For the records below, count the lines containing the word "hspace" and reply with the number alone.

[Stored entries]
===
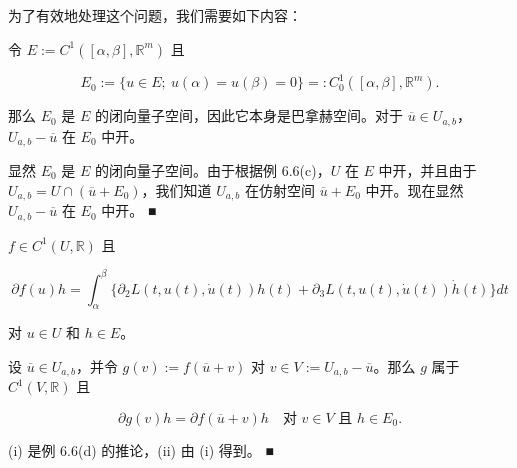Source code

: 为了有效地处理这个问题，我们需要如下内容：

\begin{lemma}

令 $ E := C^{1}([\alpha, \beta], \mathbb{R}^{m}) $ 且

\[
E_{0} := \{ u \in E ;\ u(\alpha) = u(\beta) = 0 \} =: C_{0}^{1}([\alpha, \beta], \mathbb{R}^{m}) .
\]

那么 $ E_{0} $ 是 $ E $ 的闭向量子空间，因此它本身是巴拿赫空间。对于 $ \overline{u} \in U_{a,b} $，$ U_{a,b} - \overline{u} $ 在 $ E_{0} $ 中开。

\proofhead
显然 $ E_{0} $ 是 $ E $ 的闭向量子空间。由于根据例 6.6(c)，$ U $ 在 $ E $ 中开，并且由于 $ U_{a,b} = U \cap (\overline{u} + E_{0}) $，我们知道 $ U_{a,b} $ 在仿射空间 $ \overline{u} + E_{0} $ 中开。现在显然 $ U_{a,b} - \overline{u} $ 在 $ E_{0} $ 中开。 \nobreak\hspace{0.35em}■
\end{lemma}

\begin{lemma}

\begin{subitems}
\item

$ f \in C^{1}(U, \mathbb{R}) $ 且

\[
\partial f(u)h = \int_{\alpha}^{\beta}\{\partial_{2}L(t, u(t), \dot{u}(t))h(t) + \partial_{3}L(t, u(t), \dot{u}(t))\dot{h}(t)\} dt
\]

对 $ u \in U $ 和 $ h \in E $。

\item

设 $ \overline{u} \in U_{a,b} $，并令 $ g(v) := f(\overline{u} + v) $ 对 $ v \in V := U_{a,b} - \overline{u} $。那么 $ g $ 属于 $ C^{1}(V, \mathbb{R}) $ 且

\begin{equation}
\partial g(v)h = \partial f(\overline{u} + v)h \quad \text{对 } v \in V \text{ 且 } h \in E_{0} .\tag{6.9}
\end{equation}

\proofhead
(i) 是例 6.6(d) 的推论，(ii) 由 (i) 得到。 \nobreak\hspace{0.35em}■
\end{subitems}

\end{lemma}

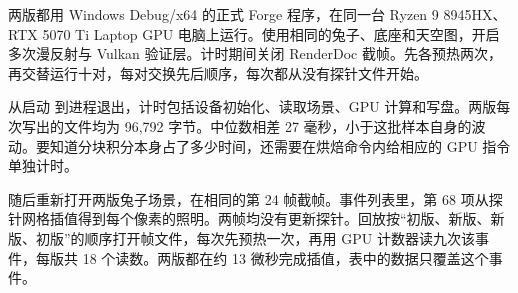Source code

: 两版都用 Windows Debug/x64 的正式 Forge 程序，在同一台 Ryzen 9 8945HX、RTX 5070 Ti Laptop GPU 电脑上运行。使用相同的兔子、底座和天空图，开启多次漫反射与 Vulkan 验证层。计时期间关闭 RenderDoc 截帧。先各预热两次，再交替运行十对，每对交换先后顺序，每次都从没有探针文件开始。

从启动  到进程退出，计时包括设备初始化、读取场景、GPU 计算和写盘。两版每次写出的文件均为 96,792 字节。中位数相差 27 毫秒，小于这批样本自身的波动。要知道分块积分本身占了多少时间，还需要在烘焙命令内给相应的 GPU 指令单独计时。

随后重新打开两版兔子场景，在相同的第 24 帧截帧。事件列表里，第 68 项从探针网格插值得到每个像素的照明。两帧均没有更新探针。回放按“初版、新版、新版、初版”的顺序打开帧文件，每次先预热一次，再用 GPU 计数器读九次该事件，每版共 18 个读数。两版都在约 13 微秒完成插值，表中的数据只覆盖这个事件。

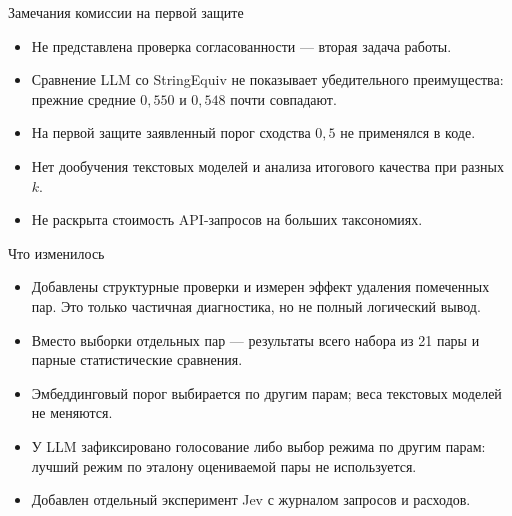 \documentclass[aspectratio=169,11pt]{beamer}
\begin{document}
\appendix
\renewcommand{\hseframenumber}{A\insertframenumber}

\renewcommand{\hseheadertext}{Дополнительные материалы}
\begin{frame}{Замечания комиссии на первой защите}
  \begin{itemize}
    \item Не представлена проверка согласованности — вторая задача работы.
    \item Сравнение LLM со StringEquiv не показывает убедительного преимущества:
      прежние средние $0{,}550$ и $0{,}548$ почти совпадают.
    \item На первой защите заявленный порог сходства $0{,}5$ не применялся в коде.
    \item Нет дообучения текстовых моделей и анализа итогового качества при разных $k$.
    \item Не раскрыта стоимость API-запросов на больших таксономиях.
  \end{itemize}
\end{frame}

\renewcommand{\hseheadertext}{Дополнительные материалы}
\begin{frame}{Что изменилось}
  \begin{itemize}
    \item Добавлены структурные проверки и измерен эффект удаления помеченных пар.
      Это только частичная диагностика, но не полный логический вывод.
    \item Вместо выборки отдельных пар — результаты всего набора из 21 пары
      и парные статистические сравнения.
    \item Эмбеддинговый порог выбирается по другим парам; веса текстовых моделей
      не меняются.
    \item У LLM зафиксировано голосование либо выбор режима по другим парам:
      лучший режим по эталону оцениваемой пары не используется.
    \item Добавлен отдельный эксперимент Jev с журналом запросов и расходов.
  \end{itemize}
\end{frame}
\end{document}
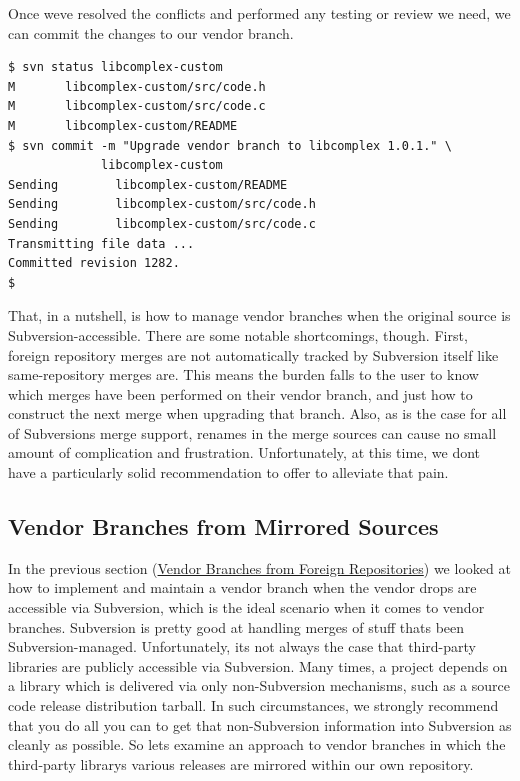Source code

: Once we\textquotesingle ve resolved the conflicts and performed any
testing or review we need, we can commit the changes to our vendor
branch.

\begin{verbatim}
$ svn status libcomplex-custom
M       libcomplex-custom/src/code.h
M       libcomplex-custom/src/code.c
M       libcomplex-custom/README
$ svn commit -m "Upgrade vendor branch to libcomplex 1.0.1." \
             libcomplex-custom
Sending        libcomplex-custom/README
Sending        libcomplex-custom/src/code.h
Sending        libcomplex-custom/src/code.c
Transmitting file data ...
Committed revision 1282.
$
\end{verbatim}

That, in a nutshell, is how to manage vendor branches when the original
source is Subversion-accessible. There are some notable shortcomings,
though. First, foreign repository merges are not automatically tracked
by Subversion itself like same-repository merges are. This means the
burden falls to the user to know which merges have been performed on
their vendor branch, and just how to construct the next merge when
upgrading that branch. Also, as is the case for all of
Subversion\textquotesingle s merge support, renames in the merge sources
can cause no small amount of complication and frustration.
Unfortunately, at this time, we don\textquotesingle t have a
particularly solid recommendation to offer to alleviate that pain.

\subsection{Vendor Branches from Mirrored
Sources}\label{svn.advanced.vendorbr.mirrored-sources}

In the previous section
(\hyperref[svn.advanced.vendorbr.foreign-repos]{Vendor Branches from
Foreign Repositories}) we looked at how to implement and maintain a
vendor branch when the vendor drops are accessible via Subversion, which
is the ideal scenario when it comes to vendor branches. Subversion is
pretty good at handling merges of stuff that\textquotesingle s been
Subversion-managed. Unfortunately, it\textquotesingle s not always the
case that third-party libraries are publicly accessible via Subversion.
Many times, a project depends on a library which is delivered via only
non-Subversion mechanisms, such as a source code release distribution
tarball. In such circumstances, we strongly recommend that you do all
you can to get that non-Subversion information into Subversion as
cleanly as possible. So let\textquotesingle s examine an approach to
vendor branches in which the third-party library\textquotesingle s
various releases are mirrored within our own repository.

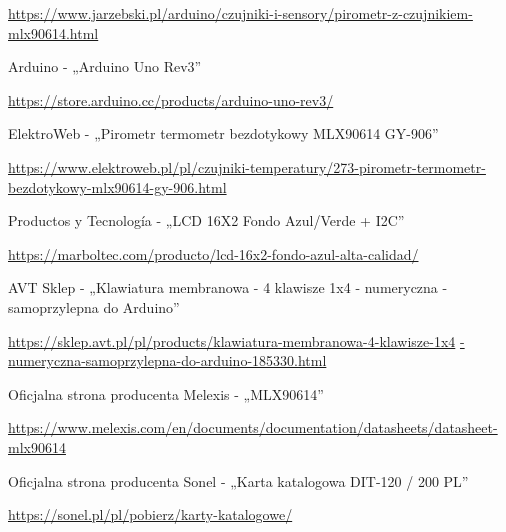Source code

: \begin{thebibliography}{999}
\begin{spacing}{0.8}
    \url{https://www.jarzebski.pl/arduino/czujniki-i-sensory/pirometr-z-czujnikiem-mlx90614.html}

     Arduino - „Arduino Uno Rev3”

    \url{https://store.arduino.cc/products/arduino-uno-rev3/}

      ElektroWeb - „Pirometr termometr bezdotykowy MLX90614 GY-906”
    
    \url{https://www.elektroweb.pl/pl/czujniki-temperatury/273-pirometr-termometr-bezdotykowy-mlx90614-gy-906.html}

     Productos y Tecnología - „LCD 16X2 Fondo Azul/Verde + I2C”
    
    \url{https://marboltec.com/producto/lcd-16x2-fondo-azul-alta-calidad/}


     AVT Sklep - „Klawiatura membranowa - 4 klawisze 1x4 - numeryczna - samoprzylepna do Arduino”
    
    \url{https://sklep.avt.pl/pl/products/klawiatura-membranowa-4-klawisze-1x4}
    \url{-numeryczna-samoprzylepna-do-arduino-185330.html}

     Oficjalna strona producenta Melexis - „MLX90614”
    
    \url{https://www.melexis.com/en/documents/documentation/datasheets/datasheet-mlx90614}

     Oficjalna strona producenta Sonel - „Karta katalogowa DIT-120 / 200 PL”
    
    \url{https://sonel.pl/pl/pobierz/karty-katalogowe/}

\end{spacing}
\end{thebibliography}
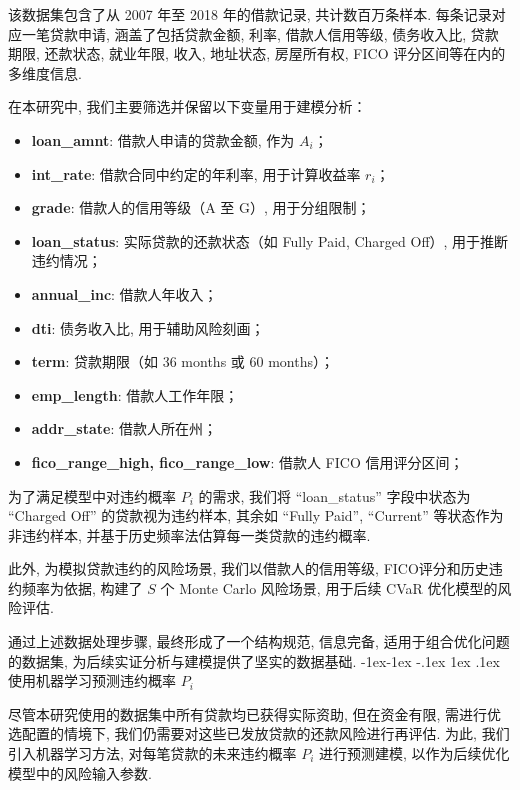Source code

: \documentclass[12pt,nonblindrev]{write_paper}
\makeatletter
\renewcommand\subsection{\@startsection{subsection}{2}{\z@}%
                                     {-1ex\@plus -1ex \@minus -.1ex}%
                                     {1ex \@plus .1ex}%
                                     {\normalfont \normalsize \bfseries}}
\makeatother
\begin{document}
该数据集包含了从 2007 年至 2018 年的借款记录, 共计数百万条样本. 每条记录对应一笔贷款申请, 涵盖了包括贷款金额, 利率, 借款人信用等级, 债务收入比, 贷款期限, 还款状态, 就业年限, 收入, 地址状态, 房屋所有权, FICO 评分区间等在内的多维度信息. 

在本研究中, 我们主要筛选并保留以下变量用于建模分析：

\begin{itemize}
  \item \textbf{loan\_amnt}: 借款人申请的贷款金额, 作为 $A_i$；
  \item \textbf{int\_rate}: 借款合同中约定的年利率, 用于计算收益率 $r_i$；
  \item \textbf{grade}: 借款人的信用等级（A 至 G）, 用于分组限制；
  \item \textbf{loan\_status}: 实际贷款的还款状态（如 Fully Paid, Charged Off）, 用于推断违约情况；
  \item \textbf{annual\_inc}: 借款人年收入；
  \item \textbf{dti}: 债务收入比, 用于辅助风险刻画；
  \item \textbf{term}: 贷款期限（如 36 months 或 60 months）；
  \item \textbf{emp\_length}: 借款人工作年限；
  \item \textbf{addr\_state}: 借款人所在州；
  \item \textbf{fico\_range\_high, fico\_range\_low}: 借款人 FICO 信用评分区间；
\end{itemize}

为了满足模型中对违约概率 $P_i$ 的需求, 我们将 ``loan\_status'' 字段中状态为 ``Charged Off'' 的贷款视为违约样本, 其余如 ``Fully Paid'', ``Current'' 等状态作为非违约样本, 并基于历史频率法估算每一类贷款的违约概率. 

此外, 为模拟贷款违约的风险场景, 我们以借款人的信用等级, FICO评分和历史违约频率为依据, 构建了 $S$ 个 Monte Carlo 风险场景, 用于后续 CVaR 优化模型的风险评估. 

通过上述数据处理步骤, 最终形成了一个结构规范, 信息完备, 适用于组合优化问题的数据集, 为后续实证分析与建模提供了坚实的数据基础. 
\subsection{使用机器学习预测违约概率 $P_i$}
\label{subsec:predict_p_i}

尽管本研究使用的数据集中所有贷款均已获得实际资助, 但在资金有限, 需进行优选配置的情境下, 我们仍需要对这些已发放贷款的还款风险进行再评估. 为此, 我们引入机器学习方法, 对每笔贷款的未来违约概率 $P_i$ 进行预测建模, 以作为后续优化模型中的风险输入参数. 
\end{document}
===
# Answer for the task:
2